(Data for processing)

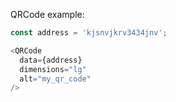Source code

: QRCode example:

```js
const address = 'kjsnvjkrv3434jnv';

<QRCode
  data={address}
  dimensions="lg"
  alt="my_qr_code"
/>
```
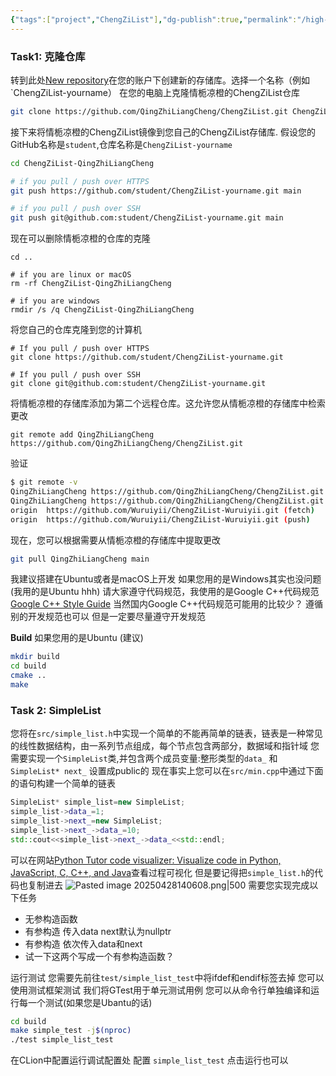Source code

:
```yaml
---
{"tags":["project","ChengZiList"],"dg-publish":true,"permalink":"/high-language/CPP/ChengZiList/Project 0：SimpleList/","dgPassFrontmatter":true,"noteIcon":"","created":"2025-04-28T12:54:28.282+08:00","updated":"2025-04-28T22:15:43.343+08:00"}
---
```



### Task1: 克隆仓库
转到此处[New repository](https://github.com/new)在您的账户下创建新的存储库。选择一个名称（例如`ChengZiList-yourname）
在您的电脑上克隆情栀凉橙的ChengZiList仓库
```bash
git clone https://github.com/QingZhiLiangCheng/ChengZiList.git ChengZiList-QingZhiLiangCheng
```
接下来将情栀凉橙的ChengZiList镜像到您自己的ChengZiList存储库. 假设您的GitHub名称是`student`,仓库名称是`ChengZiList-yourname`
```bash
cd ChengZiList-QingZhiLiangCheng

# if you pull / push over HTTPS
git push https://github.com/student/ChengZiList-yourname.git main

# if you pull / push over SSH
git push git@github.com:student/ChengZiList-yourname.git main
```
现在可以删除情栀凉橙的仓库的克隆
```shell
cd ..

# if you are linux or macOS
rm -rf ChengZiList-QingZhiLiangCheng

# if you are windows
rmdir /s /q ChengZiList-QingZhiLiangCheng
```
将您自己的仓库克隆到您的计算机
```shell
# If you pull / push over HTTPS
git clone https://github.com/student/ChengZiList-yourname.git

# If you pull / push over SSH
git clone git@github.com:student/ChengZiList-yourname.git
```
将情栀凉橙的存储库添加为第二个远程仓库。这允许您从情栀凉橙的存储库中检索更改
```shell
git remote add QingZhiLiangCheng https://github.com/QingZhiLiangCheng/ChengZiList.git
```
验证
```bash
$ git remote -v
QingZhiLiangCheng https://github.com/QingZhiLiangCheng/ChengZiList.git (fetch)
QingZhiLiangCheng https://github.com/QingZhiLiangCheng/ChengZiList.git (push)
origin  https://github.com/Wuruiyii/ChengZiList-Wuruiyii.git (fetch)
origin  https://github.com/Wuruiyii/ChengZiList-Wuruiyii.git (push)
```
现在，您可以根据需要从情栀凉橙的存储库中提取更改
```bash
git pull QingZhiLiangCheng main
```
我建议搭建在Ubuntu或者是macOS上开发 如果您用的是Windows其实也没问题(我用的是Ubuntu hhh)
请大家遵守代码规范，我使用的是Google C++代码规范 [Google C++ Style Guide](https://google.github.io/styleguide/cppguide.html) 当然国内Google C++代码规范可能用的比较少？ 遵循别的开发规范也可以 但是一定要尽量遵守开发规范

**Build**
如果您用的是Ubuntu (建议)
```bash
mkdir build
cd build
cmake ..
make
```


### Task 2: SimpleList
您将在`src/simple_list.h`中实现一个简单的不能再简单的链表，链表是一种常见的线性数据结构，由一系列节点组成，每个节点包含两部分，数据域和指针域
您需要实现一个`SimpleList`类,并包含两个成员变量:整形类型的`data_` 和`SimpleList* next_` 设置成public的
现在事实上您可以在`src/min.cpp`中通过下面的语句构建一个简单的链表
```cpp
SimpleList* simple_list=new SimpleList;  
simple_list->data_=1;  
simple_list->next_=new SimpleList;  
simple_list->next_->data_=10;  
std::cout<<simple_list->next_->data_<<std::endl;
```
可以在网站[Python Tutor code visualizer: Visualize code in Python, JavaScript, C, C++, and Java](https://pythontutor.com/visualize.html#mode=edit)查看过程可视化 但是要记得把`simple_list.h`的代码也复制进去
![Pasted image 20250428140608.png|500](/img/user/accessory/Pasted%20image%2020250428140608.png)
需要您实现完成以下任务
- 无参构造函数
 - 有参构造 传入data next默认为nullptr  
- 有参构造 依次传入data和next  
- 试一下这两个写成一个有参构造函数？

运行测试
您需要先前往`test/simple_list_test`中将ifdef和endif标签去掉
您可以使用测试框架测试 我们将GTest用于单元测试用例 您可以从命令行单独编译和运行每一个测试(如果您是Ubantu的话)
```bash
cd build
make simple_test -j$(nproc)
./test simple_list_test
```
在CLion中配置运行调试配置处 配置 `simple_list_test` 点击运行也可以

(End Data for processing)

▶ Problem statement:
Look over the records above, and wherever a line contains the string "pull", copy that line.

▶ Result:
# if you pull / push over HTTPS
# if you pull / push over SSH
# If you pull / push over HTTPS
# If you pull / push over SSH
git pull QingZhiLiangCheng main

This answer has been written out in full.